FAI BEI SOGNI (M. Bellocchio 2016) Recensione di Loredana Brugali, 2^ classificata al David Giovani
E ora… Fai bei sogni
Può un singolo evento condizionare una vita intera? Si può improvvisamente scoprire che tutto ciò in cui si crede è in realtà falso e che si ha sempre avuto la verità sotto gli occhi, ma non si ha mai avuto il coraggio di aprirli per paura di soffrire?
31 dicembre 1969, Torino. “Fai bei sogni” appare come un debole sussurro alle orecchie del piccolo Massimo, addormentato e incurante di quello che sarebbe accaduto da lì a poco. Queste tre parole, che dovrebbero essere un usuale saluto della buonanotte di una mamma al suo amato figlio, risuonano invece come un vero e proprio addio.
Il bambino di soli nove anni rifiuta di accettare la scomparsa della donna più importante per lui, convinto che possa ricomparire, da un momento all’altro, da uno dei tanti scatoloni presenti in ripostiglio e nei quali era solita a rifugiarsi per non farsi trovare quando giocavano a nascondino.
L’abbraccio e il sorriso, che ponevano fine allo scherzo crudele e all’infondata disperazione di essere rimasti soli, vengono ora sostituiti dalla loro immagine che echeggia nella buia e silenziosa casa, si propaga velocemente nell’adolescenza e si perde infine nel pieno della maturità.
La pellicola si scurisce progressivamente, ma i suoi colori luminosi e vivaci non scompaiono mai definitivamente. Si riaffermano infatti con prepotenza nei vari flashback che si muovono tra le strade di Torino, Roma e Sarajevo, che si alternano al presente e che mostrano la loro influenza su di esso, come se fossero collegati in modo inseparabile da un cordone ombelicale che tarda a rompersi, almeno in un senso, da una delle due parti.
Massimo, non lasciando andare completamente il ricordo della madre, una dolcissima Barbara Ronchi dallo sguardo sempre un po’ perso in pensieri inafferrabili da chi la osserva, non riesce ad instaurare nuovi e stabili rapporti con gli altri, soprattutto con l’universo femminile. Appena vi si avvicina, o viene respinto o cerca una scusa per non addentrarsi troppo nelle sue profondità, avendo il terrore di potervi scorgere la felicità e raggiungerla veramente.

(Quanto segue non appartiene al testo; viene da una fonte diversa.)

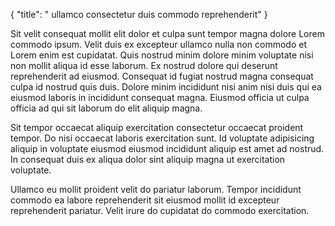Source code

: {
  "title": " ullamco consectetur duis commodo reprehenderit"
}

Sit velit consequat mollit elit dolor et culpa sunt tempor magna dolore Lorem commodo ipsum. Velit duis ex excepteur ullamco nulla non commodo et Lorem enim est cupidatat. Quis nostrud minim dolore minim voluptate nisi non mollit aliqua id esse laborum. Ex nostrud dolore qui deserunt reprehenderit ad eiusmod. Consequat id fugiat nostrud magna consequat culpa id nostrud quis duis. Dolore minim incididunt nisi anim nisi duis qui ea eiusmod laboris in incididunt consequat magna. Eiusmod officia ut culpa officia ad qui sit laborum do elit aliquip magna.

Sit tempor occaecat aliquip exercitation consectetur occaecat proident tempor. Do nisi occaecat laboris exercitation sunt. Id voluptate adipisicing aliquip in voluptate eiusmod eiusmod incididunt aliquip est amet ad nostrud. In consequat duis ex aliqua dolor sint aliquip magna ut exercitation voluptate.

Ullamco eu mollit proident velit do pariatur laborum. Tempor incididunt commodo ea labore reprehenderit sit eiusmod mollit id excepteur reprehenderit pariatur. Velit irure do cupidatat do commodo exercitation.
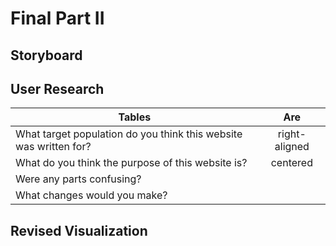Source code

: # Final Part II 

## Storyboard


## User Research 

| Tables        | Are           |
| ------------- |:-------------:| 
| What target population do you think this website was written for?| right-aligned |
| What do you think the purpose of this website is?| centered      |   
| Were any parts confusing? |     |    
| What changes would you make? | | 

## Revised Visualization 
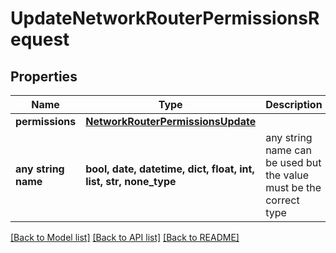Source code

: # UpdateNetworkRouterPermissionsRequest


## Properties
Name | Type | Description | Notes
------------ | ------------- | ------------- | -------------
**permissions** | [**NetworkRouterPermissionsUpdate**](NetworkRouterPermissionsUpdate.md) |  | [optional] 
**any string name** | **bool, date, datetime, dict, float, int, list, str, none_type** | any string name can be used but the value must be the correct type | [optional]

[[Back to Model list]](../README.md#documentation-for-models) [[Back to API list]](../README.md#documentation-for-api-endpoints) [[Back to README]](../README.md)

Si costruisce perciò uno scudo protettivo da cui non far né entrare né uscire il mondo rispettivamente esterno e interno. L’immaginazione infantile trasforma i mostri visti in televisione in amici e guide spirituali da sostituire ai compagni di scuola, agli insegnanti scolastici e religiosi, ai colleghi giornalisti e alla famiglia (nonni, papà e zia); nessuno dei quali ha mai avuto il coraggio di raccontargli la verità riguardo la morte che ha sconvolto la sua esistenza, dando addirittura per scontato che lui ne fosse a piena conoscenza.
Accorgersi di aver superato l’età della mamma, e di star quindi invecchiando, è il punto culminante del dolore. La corazza inizia a creparsi fino ad esplodere e rompersi del tutto in mille pezzi, togliendo Gramellini dall’isolamento, dall’incapacità di adattarsi alla società che lo circonda e dall’ignorare l’evidenza.

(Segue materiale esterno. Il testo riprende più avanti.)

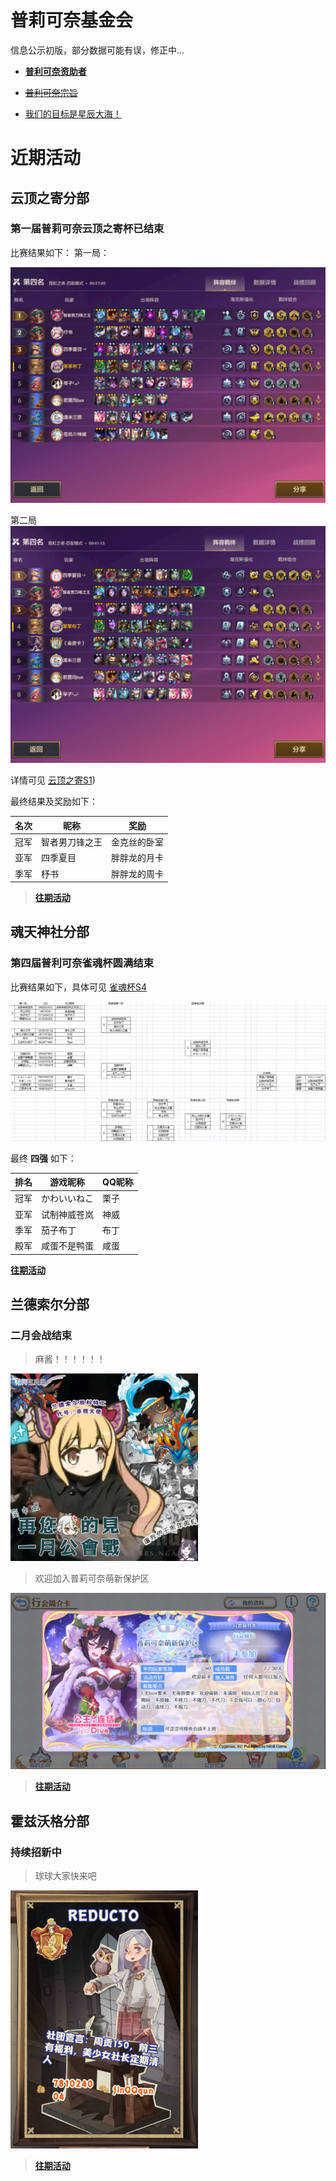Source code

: # 普莉可奈基金会
信息公示初版，部分数据可能有误，修正中...

- [**普利可奈资助者**](wiki/contributions.md)

- [~~普利可奈宗旨~~](wiki/purpose.md)

- [我们的目标是星辰大海！](wiki/star_sky.md)

# 近期活动

##  云顶之寄分部

### 第一届普莉可奈云顶之寄杯已结束
比赛结果如下：
第一局：

![S1](archive/TeamFightTactics/docs/S1_1.png)

第二局
![S2](archive/TeamFightTactics/docs/S1_2.png)

详情可见 [云顶之寄S1](archive/TeamFightTactics/S1.md))

最终结果及奖励如下：

|名次|昵称|奖励|
|---|---|---|
|冠军|智者男刀锋之王|金克丝的卧室|
|亚军|四季夏目|胖胖龙的月卡|
|季军|杼书|胖胖龙的周卡|

> [**往期活动**](archive/TeamFightTactics/README.md)

##  魂天神社分部
###  第四届普利可奈雀魂杯圆满结束

比赛结果如下，具体可见 [雀魂杯S4](archive/MajSoulGame/4th.md)

![4th_finnished](archive/MajSoulGame/docs/4/4th_finished.png)

最终 **四强** 如下：

| 排名 | 游戏昵称     | QQ昵称 |
| ---- | ------------ | ------ |
| 冠军 | かわいいねこ | 栗子   |
| 亚军 | 试制神威苍岚 | 神威   |
| 季军 | 茄子布丁     | 布丁   |
| 殿军 | 咸蛋不是鸭蛋 | 咸蛋   |

[**往期活动**](archive/MajSoulGame/README.md)


##  兰德索尔分部
### 二月会战结束

>麻酱！！！！！！

<img src="archive/PCR/docs/202201.png" width ="300" alt="PCR"/>

>欢迎加入普莉可奈萌新保护区

![protect](archive/PCR/docs/protect.png)


> [**往期活动**](archive/PCR/README.md)


## 霍兹沃格分部
### 持续招新中

>球球大家快来吧

<img src="archive/HarryPotter/docs/reducto.png" width ="300" alt="reducto"/>

> [**往期活动**](archive/HarryPotter/README.md)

Il tempo impiegato per arrivare a questo fatidico momento è sottolineato dalla durata del film che, anche se appare forse eccessiva, rende bene l’idea dell’angoscia e dell’esasperazione sofferta dal protagonista, interpretato fedelmente da Valerio Mastandrea, che ha saputo immedesimarsi bene in una storia reale e farla sua, grazie anche all’aiuto dell’esperienza personale del regista.
Massimo può finalmente perdonare sia la madre per averlo abbandonato e privato del suo amore e affetto, sia se stesso, per averla accusata di tali atti egoistici e per non essersi pienamente goduto la sua giovinezza. È ora di recuperare il tempo perduto e di colmare il vuoto dell’anima, dando inizio ad una serie di cambiamenti, buttandosi d’istinto in un ballo sfrenato come solo i bambini sanno fare. Questa volta però senza la mano materna pronta a guidarti nei movimenti e con la nuova consapevolezza che i “se” sono il marchio di fabbrica dei falliti! Nella vita si diventa grande “nonostante” e che “la felicità non è figlia del mondo, ma del nostro modo di rapportarci a esso. Non dipende dalla ricchezza, dalla salute e neanche dall’affetto di un’altra persona. Dipende solo da noi”.